The proposed legislation would prohibit US contributions to the UN Human Rights Council, as well as to the Durban conferences. The Obama administration has threatened to veto it.

Some concerns

“I am deeply concerned by all these actions by some members of Congress to cut funding to the United Nations,” UN Secretary-General Ban Ki-moon told me. “We are promoting peace, security and development. We need the strong support from the United States.”

The United States is the biggest single UN donor, accounting for 22 per cent of the UN regular budget, and 27 per cent of the UN peace-keeping budget.

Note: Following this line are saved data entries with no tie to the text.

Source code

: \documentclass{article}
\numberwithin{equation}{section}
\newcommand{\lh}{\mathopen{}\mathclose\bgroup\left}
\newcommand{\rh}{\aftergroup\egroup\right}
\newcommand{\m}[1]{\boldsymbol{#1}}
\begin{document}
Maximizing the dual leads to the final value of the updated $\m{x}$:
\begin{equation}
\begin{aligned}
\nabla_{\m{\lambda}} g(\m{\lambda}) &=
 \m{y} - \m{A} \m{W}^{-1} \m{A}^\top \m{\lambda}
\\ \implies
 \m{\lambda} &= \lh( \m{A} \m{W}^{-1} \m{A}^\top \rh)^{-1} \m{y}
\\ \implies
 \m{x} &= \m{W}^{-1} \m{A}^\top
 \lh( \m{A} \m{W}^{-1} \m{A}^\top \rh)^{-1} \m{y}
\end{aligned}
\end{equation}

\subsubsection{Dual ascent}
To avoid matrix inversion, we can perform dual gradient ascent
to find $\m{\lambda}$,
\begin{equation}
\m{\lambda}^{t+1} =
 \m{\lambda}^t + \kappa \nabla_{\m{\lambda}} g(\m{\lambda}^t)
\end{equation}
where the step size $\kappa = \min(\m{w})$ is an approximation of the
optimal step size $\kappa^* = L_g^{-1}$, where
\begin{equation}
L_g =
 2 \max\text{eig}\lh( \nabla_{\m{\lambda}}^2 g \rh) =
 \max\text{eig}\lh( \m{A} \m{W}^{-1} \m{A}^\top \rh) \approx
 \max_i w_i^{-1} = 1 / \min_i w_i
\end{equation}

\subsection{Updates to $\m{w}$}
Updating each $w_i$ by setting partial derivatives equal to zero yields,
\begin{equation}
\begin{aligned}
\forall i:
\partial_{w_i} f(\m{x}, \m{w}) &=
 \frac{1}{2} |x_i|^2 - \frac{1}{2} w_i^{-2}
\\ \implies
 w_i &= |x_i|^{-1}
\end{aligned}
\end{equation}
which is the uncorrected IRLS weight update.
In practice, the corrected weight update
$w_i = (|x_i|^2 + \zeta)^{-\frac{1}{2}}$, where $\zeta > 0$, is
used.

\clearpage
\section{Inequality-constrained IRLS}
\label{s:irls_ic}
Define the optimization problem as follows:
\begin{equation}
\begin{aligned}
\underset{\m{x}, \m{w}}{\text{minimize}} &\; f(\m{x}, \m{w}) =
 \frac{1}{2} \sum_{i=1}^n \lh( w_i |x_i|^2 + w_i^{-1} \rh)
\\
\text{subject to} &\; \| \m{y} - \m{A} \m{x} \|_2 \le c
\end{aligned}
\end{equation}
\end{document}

But aren’t the bill’s sponsors right when they point out that it’s ridiculous to have Cuba in the Human Rights Council, or Saudi Arabia in the UN women’s rights body? I asked Ban.

He said that “while there has been some criticism” of the Human Rights Council, it has recently made “a great contribution to the promotion and protection of human rights” with its actions on Libya, Syria and other countries.

Some key independent human rights groups agree with that assessment. Human Rights Watch, an independent advocacy group, concluded in a recent report that over the past year the UN rights monitoring group has made “notable progress.” While it “continued to focus disproportionately” on Israel, the council started investigations into abuses by Libya, Syria and Côte d’Ivoire, and appointed an expert to investigate human rights in Iran, it said.

Asked about the proposed US legislation, Human Rights Watch global advocacy director Peggy Hicks told me, “It’s dangerous and counterproductive. There is a strong track record showing that when the United States is at the table, we can get better results than boycotting, or leaving things to others.”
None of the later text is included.